Embodiment 3: a kind of making method of Papermulberry Fruit fruit vinegar, adopts following steps:
A, Feedstock treating: getting ripe Papermulberry Fruit is raw material, after removing paper mulberry fruit daughter nucleus, impurity, through cleaning, making beating process, directly pulls an oar, avoids the loss of nutritive substance;
B, sugaring: get 8kg Papermulberry Fruit slurries, 2kg car li sub-slurries, in slurries, add the castor sugar of 1.2kg, mix;
C, ultra high temperature sterilization (UHTS): by the Papermulberry Fruit slurries after sugaring through superhigh temperature disinfecting machine sterilizing, feeding temperature 120 DEG C, drop temperature 55 DEG C;
D, zymamsis: the active dry yeast adding 0.16kg in 10kg sugaring rear slurry, it is 25 DEG C that temperature controls, 8 days time, after fermentation ends, leach juice, the syrup of 15% is added in bits, carry out Secondary Fermentation, it is 25 DEG C that temperature controls, 5 days time, twice juice merges a cylinder, and it is more abundant that Secondary Fermentation makes the slurries of Papermulberry Fruit ferment;
E, acetic fermentation: the alcoholic strength of zymamsis rear slurry is adjusted to 8 °, the acetic bacteria adding 0.06kg in the feed liquid of alcoholic strength is adjusted to 10kg, temperature controls 35 DEG C, ferment 20 days, in fermenting process, every day stirs 4 times, obtained Papermulberry Fruit fruit vinegar magma, stirs and enables acetic bacteria obtain more oxygen, be conducive to the fermentation of acetic bacteria;
F, allotment: get Papermulberry Fruit fruit vinegar magma 10kg, black nightshade juice 2kg, fructose 2kg, citric acid 0.1kg ratio allocate, mix;
G, homogeneous: by mixed solution homogenization treatment, temperature is 70 DEG C, and homogenization pressure is 18Mpa, by homogeneous, makes fruit vinegar organize homogeneous, delicate mouthfeel;
H, sterilization: adopt instantaneous sterilization method, temperature 95 DEG C, time 15s;
I, concentrated: adopt the method for cryoconcentration to concentrate the Papermulberry Fruit fruit vinegar magma after homogeneous, moisture content is 25% time, and stop concentrated, cryoconcentration reduces the destruction to fruit vinegar nutritive substance, improves the quality of fruit vinegar;
J, canned, sterilizing: deployed fruit vinegar is carried out canned, seals immediately after canned, and keep 12min in boiling water, then cool gradually, room temperature preservation.

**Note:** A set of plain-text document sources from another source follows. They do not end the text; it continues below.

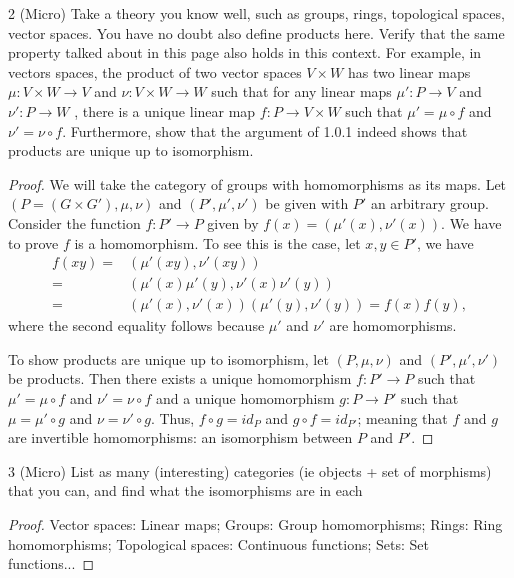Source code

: \begin{exercise}{2 (Micro)}
Take a theory you know well, such as groups, rings, topological spaces, vector spaces. 
You have no doubt also define products here. 
Verify that the same property talked about in this page also holds in this context. 
For example, in vectors spaces, the product of two vector spaces $V \times W$ has two linear maps $\mu: V \times W \to V$ and $\nu: V \times W \to W$ such that for any linear maps $\mu': P \to V$ and $\nu': P \to W$ , there is a unique linear map $f: P \to V \times W$ such that $\mu' = \mu \circ f$ and $\nu' = \nu \circ f$.
Furthermore, show that the argument of 1.0.1 indeed shows that products are unique up to isomorphism.
\end{exercise}
\begin{proof}
We will take the category of groups with homomorphisms as its maps.
Let $(P = (G \times G'), \mu, \nu)$ and $(P', \mu', \nu')$ be given with $P'$ an arbitrary group.
Consider the function $f: P' \to P$ given by $f(x) = (\mu'(x), \nu'(x))$.
We have to prove $f$ is a homomorphism.
To see this is the case, let $x, y \in P'$, we have 
\begin{align*}
    f(x y) 
    =& (\mu'(x y), \nu'(x y))\\
    =& (\mu'(x) \mu'(y), \nu'(x) \nu'(y))\\
    =& (\mu'(x), \nu'(x)) (\mu'(y), \nu'(y))
    = f(x) f(y),
\end{align*}
where the second equality follows because $\mu'$ and $\nu'$ are homomorphisms.

To show products are unique up to isomorphism, let $(P, \mu, \nu)$ and $(P', \mu', \nu')$ be products.
Then there exists a unique homomorphism $f: P' \to P$ such that $\mu' = \mu \circ f$ and $\nu' = \nu \circ f$ and a unique homomorphism $g: P \to P'$ such that $\mu = \mu' \circ g$ and $\nu = \nu' \circ g$.
Thus, $f \circ g = id_P$ and $g \circ f = id_{P'}$;
meaning that $f$ and $g$ are invertible homomorphisms: an isomorphism between $P$ and $P'$.
\end{proof} 

\begin{exercise}{3 (Micro)}
List as many (interesting) categories (ie objects + set of morphisms) that you can, and find what the isomorphisms are in each 
\end{exercise}
\begin{proof}
Vector spaces: Linear maps; Groups: Group homomorphisms; Rings: Ring homomorphisms; Topological spaces: Continuous functions; Sets: Set functions...
\end{proof} 

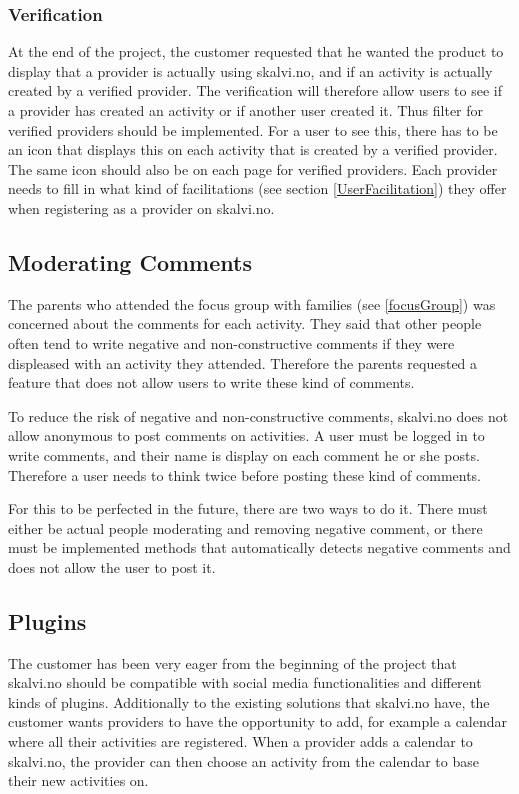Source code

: \subsubsection{Verification}
At the end of the project, the customer requested that he wanted the product to display that a provider is actually using skalvi.no, and if an activity is actually created by a verified provider. The verification will therefore allow users to see if a provider has created an activity or if another user created it. Thus filter for verified providers should be implemented. For a user to see this, there has to be an icon that displays this on each activity that is created by a verified provider. The same icon should also be on each page for verified providers. Each provider needs to fill in what kind of facilitations (see section \ref{UserFacilitation}) they offer when registering as a provider on skalvi.no. 


\subsection{Moderating Comments}
The parents who attended the focus group with families (see \ref{focusGroup}) was concerned about the comments for each activity. They said that other people often tend to write negative and non-constructive comments if they were displeased with an activity they attended. Therefore the parents requested a feature that does not allow users to write these kind of comments. 

To reduce the risk of negative and non-constructive comments, skalvi.no does not allow anonymous to post comments on activities. A user must be logged in to write comments, and their name is display on each comment he or she posts. Therefore a user needs to think twice before posting these kind of comments. 

For this to be perfected in the future, there are two ways to do it. There must either be actual people moderating and removing negative comment, or there must be implemented methods that automatically detects negative comments and does not allow the user to post it. 

\subsection{Plugins}
The customer has been very eager from the beginning of the project that skalvi.no should be compatible with social media functionalities and different kinds of plugins. Additionally to the existing solutions that skalvi.no have, the customer wants providers to have the opportunity to add, for example a calendar where all their activities are registered. When a provider adds a calendar to skalvi.no, the provider can then choose an activity from the calendar to base their new activities on.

The part that the present invention does not relate to prior art that maybe can adopt all same as the prior art is realized.
Claims (1)
1. a making method for Papermulberry Fruit fruit vinegar, is characterized in that, adopts following steps:
A, Feedstock treating: getting ripe Papermulberry Fruit is raw material, after removing paper mulberry fruit daughter nucleus, impurity, through cleaning, making beating process, directly pulls an oar, avoids the loss of nutritive substance;
B, sugaring: get 8kg Papermulberry Fruit slurries, 2kg car li sub-slurries, in slurries, add the castor sugar of 1.2kg, mix;
C, ultra high temperature sterilization (UHTS): by the Papermulberry Fruit slurries after sugaring through superhigh temperature disinfecting machine sterilizing, feeding temperature 120 DEG C, drop temperature 55 DEG C;
D, zymamsis: the active dry yeast adding 0.16kg in 10kg sugaring rear slurry, it is 25 DEG C that temperature controls, 8 days time, after fermentation ends, leach juice, the syrup of 15% is added in bits, carry out Secondary Fermentation, it is 25 DEG C that temperature controls, 5 days time, twice juice merges a cylinder, and it is more abundant that Secondary Fermentation makes the slurries of Papermulberry Fruit ferment;
E, acetic fermentation: the alcoholic strength of zymamsis rear slurry is adjusted to 8 °, the acetic bacteria adding 0.06kg in the feed liquid of alcoholic strength is adjusted to 10kg, temperature controls 35 DEG C, ferment 20 days, in fermenting process, every day stirs 4 times, obtained Papermulberry Fruit fruit vinegar magma, stirs and enables acetic bacteria obtain more oxygen, be conducive to the fermentation of acetic bacteria;
F, allotment: get Papermulberry Fruit fruit vinegar magma 10kg, black nightshade juice 2kg, fructose 2kg, citric acid 0.1kg ratio allocate, mix;
G, homogeneous: by mixed solution homogenization treatment, temperature is 70 DEG C, and homogenization pressure is 18Mpa, by homogeneous, makes fruit vinegar organize homogeneous, delicate mouthfeel;
H, sterilization: adopt instantaneous sterilization method, temperature 95 DEG C, time 15s;
I, concentrated: adopt the method for cryoconcentration to concentrate the Papermulberry Fruit fruit vinegar magma after homogeneous, moisture content is 25% time, and stop concentrated, cryoconcentration reduces the destruction to fruit vinegar nutritive substance, improves the quality of fruit vinegar;
J, canned, sterilizing: deployed fruit vinegar is carried out canned, seals immediately after canned, and keep 12min in boiling water, then cool gradually, room temperature preservation.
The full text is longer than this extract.